Rhododendron decline

Asked February 13, 2020, 10:58 AM EST

Hi, I had submitted a question a few years ago when one of our Rhodos bloomed as usual in the spring and then suddenly died. I believe I was told that it was a fungus that lives in the soil when it's wet. (That had been an extremely wet spring.) So...we have lost a 2nd and will probably also have to take out a 3rd this year. I want to plant something else in there, but am afraid the same thing will happen. Do you have a recommendation of a mid-sized flowering shrub that wouldn't be susceptible to the same disease? I was wondering about doublefile vibernum. This is a north-facing spot on the back of our house. Thanks in advance,

Howard County Maryland

1 Response

The disease your rhododendron had was probably phytophthora: https://extension.umd.edu/hgic/topics/phytophthora-root-rot-shrubs
At the bottom of this page is a list of disease-resistant rhododendrons if you're interested.

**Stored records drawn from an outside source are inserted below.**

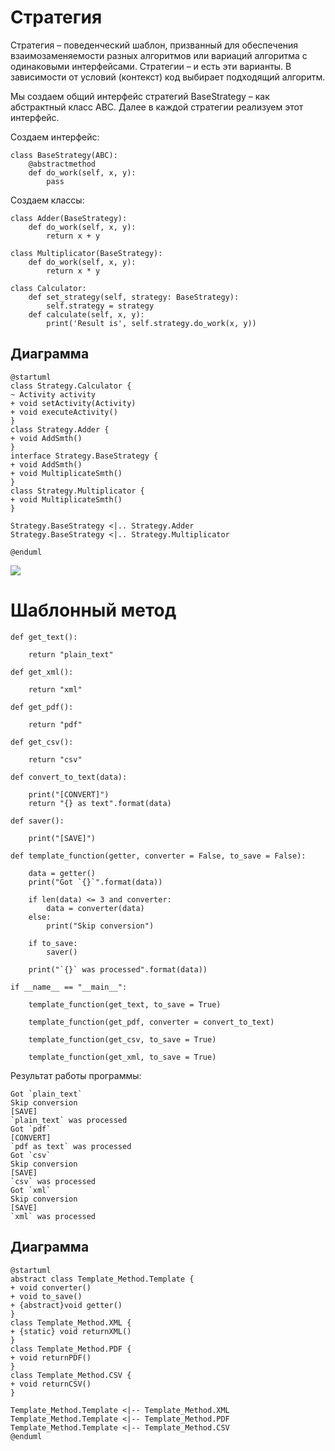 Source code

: # Стратегия

Стратегия – поведенческий шаблон, призванный для обеспечения взаимозаменяемости разных алгоритмов или вариаций алгоритма с одинаковыми интерфейсами. Стратегии – и есть эти варианты. В зависимости от условий (контекст) код выбирает подходящий алгоритм. 

Мы создаем общий интерфейс стратегий BaseStrategy – как абстрактный класс ABC. Далее в каждой стратегии реализуем этот интерфейс.

Создаем интерфейс:

```
class BaseStrategy(ABC):
    @abstractmethod
    def do_work(self, x, y):
        pass
```

Создаем классы:

```
class Adder(BaseStrategy):
    def do_work(self, x, y):
        return x + y
```

```
class Multiplicator(BaseStrategy):
    def do_work(self, x, y):
        return x * y
```

```
class Calculator:
    def set_strategy(self, strategy: BaseStrategy):
        self.strategy = strategy
    def calculate(self, x, y):
        print('Result is', self.strategy.do_work(x, y))
```

## Диаграмма

```
@startuml
class Strategy.Calculator {
~ Activity activity
+ void setActivity(Activity)
+ void executeActivity()
}
class Strategy.Adder {
+ void AddSmth()
}
interface Strategy.BaseStrategy {
+ void AddSmth()
+ void MultiplicateSmth()
}
class Strategy.Multiplicator {
+ void MultiplicateSmth()
}

Strategy.BaseStrategy <|.. Strategy.Adder
Strategy.BaseStrategy <|.. Strategy.Multiplicator

@enduml

```
![](https://github.com/Smipos/TMP/blob/main/practices/practice_3/strategy/strategy.jpg)

# Шаблонный метод
```
def get_text():
     
    return "plain_text"
 
def get_xml():
     
    return "xml"
 
def get_pdf():
     
    return "pdf"
 
def get_csv():
     
    return "csv"
 
def convert_to_text(data):
     
    print("[CONVERT]")
    return "{} as text".format(data)
 
def saver():
     
    print("[SAVE]")

def template_function(getter, converter = False, to_save = False):

    data = getter()
    print("Got `{}`".format(data))
 
    if len(data) <= 3 and converter:
        data = converter(data)
    else:
        print("Skip conversion")

    if to_save:
        saver()
 
    print("`{}` was processed".format(data))
 
if __name__ == "__main__":
 
    template_function(get_text, to_save = True)
 
    template_function(get_pdf, converter = convert_to_text)
 
    template_function(get_csv, to_save = True)
 
    template_function(get_xml, to_save = True)
```

Результат работы программы:

```
Got `plain_text`
Skip conversion
[SAVE]
`plain_text` was processed 
Got `pdf`
[CONVERT]
`pdf as text` was processed
Got `csv`
Skip conversion
[SAVE]
`csv` was processed
Got `xml`
Skip conversion
[SAVE]
`xml` was processed
```
## Диаграмма

```
@startuml
abstract class Template_Method.Template {
+ void converter()
+ void to_save()
+ {abstract}void getter() 
}
class Template_Method.XML {
+ {static} void returnXML()
}
class Template_Method.PDF {
+ void returnPDF()
}
class Template_Method.CSV {
+ void returnCSV()
}

Template_Method.Template <|-- Template_Method.XML
Template_Method.Template <|-- Template_Method.PDF
Template_Method.Template <|-- Template_Method.CSV
@enduml
```
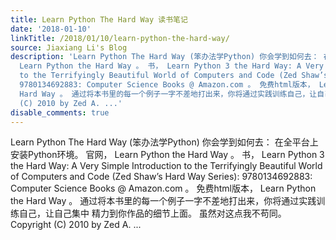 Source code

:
 ```yaml
---
title: Learn Python The Hard Way 读书笔记
date: '2018-01-10'
linkTitle: /2018/01/10/learn-python-the-hard-way/
source: Jiaxiang Li's Blog
description: 'Learn Python The Hard Way (笨办法学Python) 你会学到如何去： 在全平台上安装Python环境。 官网，
  Learn Python the Hard Way 。 书， Learn Python 3 the Hard Way: A Very Simple Introduction
  to the Terrifyingly Beautiful World of Computers and Code (Zed Shaw’s Hard Way Series):
  9780134692883: Computer Science Books @ Amazon.com 。 免费html版本， Learn Python the
  Hard Way 。 通过将本书里的每一个例子一字不差地打出来，你将通过实践训练自己，让自己集中 精力到你作品的细节上面。 虽然对这点我不苟同。 Copyright
  (C) 2010 by Zed A. ...'
disable_comments: true
---
```

Learn Python The Hard Way (笨办法学Python) 你会学到如何去： 在全平台上安装Python环境。 官网， Learn Python the Hard Way 。 书， Learn Python 3 the Hard Way: A Very Simple Introduction to the Terrifyingly Beautiful World of Computers and Code (Zed Shaw’s Hard Way Series): 9780134692883: Computer Science Books @ Amazon.com 。 免费html版本， Learn Python the Hard Way 。 通过将本书里的每一个例子一字不差地打出来，你将通过实践训练自己，让自己集中 精力到你作品的细节上面。 虽然对这点我不苟同。 Copyright (C) 2010 by Zed A. ...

If this site is in full shade most of the time, a doublefile viburnum may not be too happy, since it prefers sun to part shade. Additionally, it is considered a non-native invasive plant (though not one of the worst ones.)

Clethra (Summersweet) is a nice native shrub with fragrant summer lilac-like flowers that attract butterflies. They take full shade. So do buttonbush, which are also butterfly magnets, have very unusual cool flowers. They like moist soil.

Take a look online at the shrub section of "native Plants for Wildlife Habitt and Conservation Landscaping: Chesapeake Bay Watershed" which has color photos and has good charts with sun and moisture requirements.

If you can see this spot from inside your house, consider a shrub that produces berries for winter interest. Winterberry is one of the most flashy, is native and feeds birds.